Segment Open
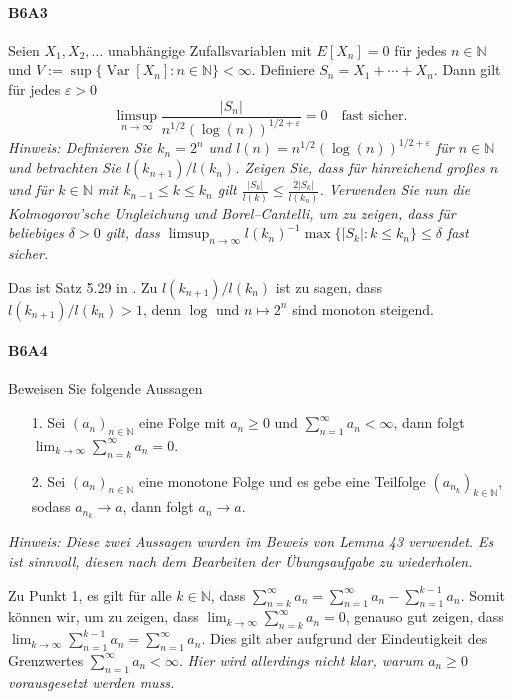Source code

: \documentclass{article}
\begin{document}
\paragraph{B6A3}
Seien $X_1,X_2,\dots$ unabhängige Zufallsvariablen mit $E[X_n]=0$ für jedes $n\in\mathbb{N}$ und $V:=\sup\{\operatorname{Var}[X_n]:n\in\mathbb{N}\}<\infty$.
Definiere $S_n=X_1+\cdots+X_n$.
Dann gilt für jedes $\varepsilon>0$
\[
  \limsup_{n\to\infty}\frac{|S_n|}{n^{1/2}(\log(n))^{1/2+\varepsilon}}=0\quad\text{fast sicher.}
\]
\emph{Hinweis: Definieren Sie $k_n=2^n$ und $l(n)=n^{1/2}(\log(n))^{1/2+\varepsilon}$ für $n\in\mathbb{N}$ und betrachten Sie $l(k_{n+1})/l(k_n)$.
  Zeigen Sie, dass für hinreichend großes $n$ und für $k\in\mathbb{N}$ mit $k_{n-1}\leq k\leq k_n$ gilt $\frac{|S_k|}{l(k)}\leq\frac{2|S_k|}{l({k_n})}$.
  Verwenden Sie nun die Kolmogorov'sche Ungleichung und Borel--Cantelli, um zu zeigen, dass für beliebiges $\delta>0$ gilt, dass $\limsup_{n\to\infty}l(k_n)^{-1}\max\{|S_k|: k\leq k_n\}\leq\delta$ fast sicher.}

Das ist Satz 5.29 in \cite{klenke}.
Zu $l(k_{n+1})/l(k_n)$ ist zu sagen, dass $l(k_{n+1})/l(k_n)>1$, denn $\log$ und $n\mapsto 2^n$ sind monoton steigend.


\newpage

\paragraph{B6A4}
Beweisen Sie folgende Aussagen
\begin{enumerate}
\item[1.] Sei $(a_n)_{n\in\mathbb{N}}$ eine Folge mit $a_n\geq0$ und $\sum_{n=1}^\infty a_n<\infty$, dann folgt $\lim_{k\to\infty}\sum_{n=k}^\infty a_n=0$.
\item[2.] Sei $(a_n)_{n\in\mathbb{N}}$ eine monotone Folge und es gebe eine Teilfolge $(a_{n_k})_{k\in\mathbb{N}}$, sodass $a_{n_k}\to a$, dann folgt $a_n\to a$.
\end{enumerate}
\emph{Hinweis: Diese zwei Aussagen wurden im Beweis von Lemma 43 verwendet.
  Es ist sinnvoll, diesen nach dem Bearbeiten der Übungsaufgabe zu wiederholen.}

Zu Punkt 1, es gilt für alle $k\in\mathbb{N}$, dass $\sum_{n=k}^\infty a_n=\sum_{n=1}^\infty a_n-\sum_{n=1}^{k-1}a_n$.
Somit können wir, um zu zeigen, dass $\lim_{k\to\infty}\sum_{n=k}^\infty a_n=0$, genauso gut zeigen, dass $\lim_{k\to\infty}\sum_{n=1}^{k-1}a_n=\sum_{n=1}^\infty a_n$.
Dies gilt aber aufgrund der Eindeutigkeit des Grenzwertes $\sum_{n=1}^\infty a_n<\infty$.
\emph{Hier wird allerdings nicht klar, warum $a_n\geq0$ vorausgesetzt werden muss.}
\end{document}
Segment Closed
• Task item
The reply should hold only the lines from the first line of the records above through the line containing "sind monoton steigend.", copied exactly and without pictures.

• Completed exercise
Source code

: \documentclass{article}
\begin{document}
\paragraph{B6A3}
Seien $X_1,X_2,\dots$ unabhängige Zufallsvariablen mit $E[X_n]=0$ für jedes $n\in\mathbb{N}$ und $V:=\sup\{\operatorname{Var}[X_n]:n\in\mathbb{N}\}<\infty$.
Definiere $S_n=X_1+\cdots+X_n$.
Dann gilt für jedes $\varepsilon>0$
\[
  \limsup_{n\to\infty}\frac{|S_n|}{n^{1/2}(\log(n))^{1/2+\varepsilon}}=0\quad\text{fast sicher.}
\]
\emph{Hinweis: Definieren Sie $k_n=2^n$ und $l(n)=n^{1/2}(\log(n))^{1/2+\varepsilon}$ für $n\in\mathbb{N}$ und betrachten Sie $l(k_{n+1})/l(k_n)$.
  Zeigen Sie, dass für hinreichend großes $n$ und für $k\in\mathbb{N}$ mit $k_{n-1}\leq k\leq k_n$ gilt $\frac{|S_k|}{l(k)}\leq\frac{2|S_k|}{l({k_n})}$.
  Verwenden Sie nun die Kolmogorov'sche Ungleichung und Borel--Cantelli, um zu zeigen, dass für beliebiges $\delta>0$ gilt, dass $\limsup_{n\to\infty}l(k_n)^{-1}\max\{|S_k|: k\leq k_n\}\leq\delta$ fast sicher.}

Das ist Satz 5.29 in \cite{klenke}.
Zu $l(k_{n+1})/l(k_n)$ ist zu sagen, dass $l(k_{n+1})/l(k_n)>1$, denn $\log$ und $n\mapsto 2^n$ sind monoton steigend.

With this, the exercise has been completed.